Output each record verbatim, with pictures left out.

[Dataset records]

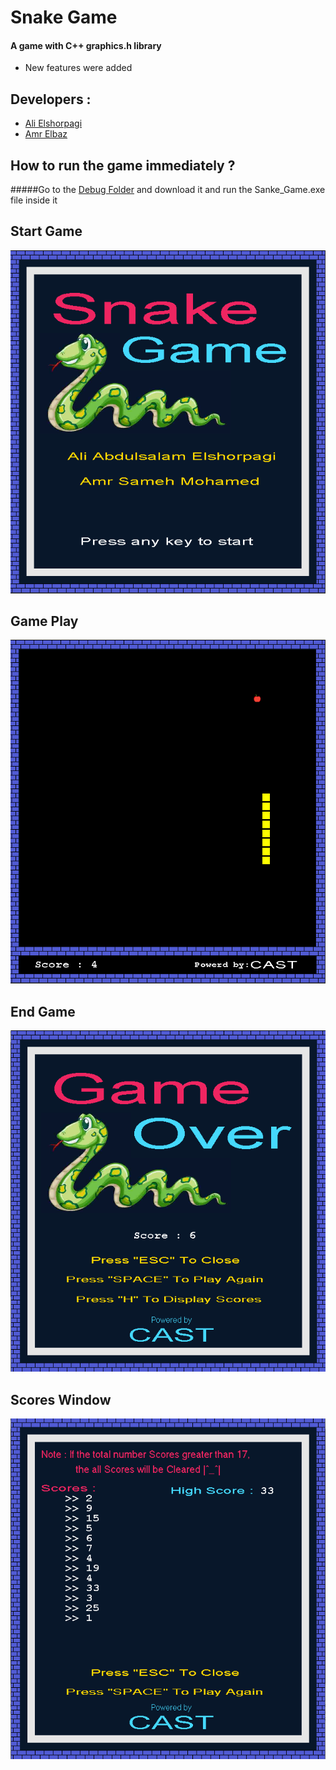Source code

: # Snake Game
#### A game with C++ graphics.h library
* New features were added

## Developers :
* [Ali Elshorpagi](https://github.com/Ali-Elshorpagi)
* [Amr Elbaz](https://github.com/AmrAlbaz-34)

## How to run the game immediately ?
#####Go to the [Debug Folder](https://github.com/Ali-Elshorpagi/Snake_Game/tree/main/Snake_Game/bin) and download it and run the Sanke_Game.exe file 
inside it

## Start Game
![Start Game](./img/Start.png)

## Game Play
![Game Play](./img/Game_Play.png)

## End Game
![End Game](./img/End.png)

## Scores Window
![Scores](./img/Score.png)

[/Dataset records]

> [Task output]:
Source code

: # Snake Game
#### A game with C++ graphics.h library
* New features were added

## Developers :
* [Ali Elshorpagi](https://github.com/Ali-Elshorpagi)
* [Amr Elbaz](https://github.com/AmrAlbaz-34)

## How to run the game immediately ?
#####Go to the [Debug Folder](https://github.com/Ali-Elshorpagi/Snake_Game/tree/main/Snake_Game/bin) and download it and run the Sanke_Game.exe file 
inside it

## Start Game
![Start Game](./img/Start.png)

## Game Play
![Game Play](./img/Game_Play.png)

## End Game
![End Game](./img/End.png)

## Scores Window
![Scores](./img/Score.png)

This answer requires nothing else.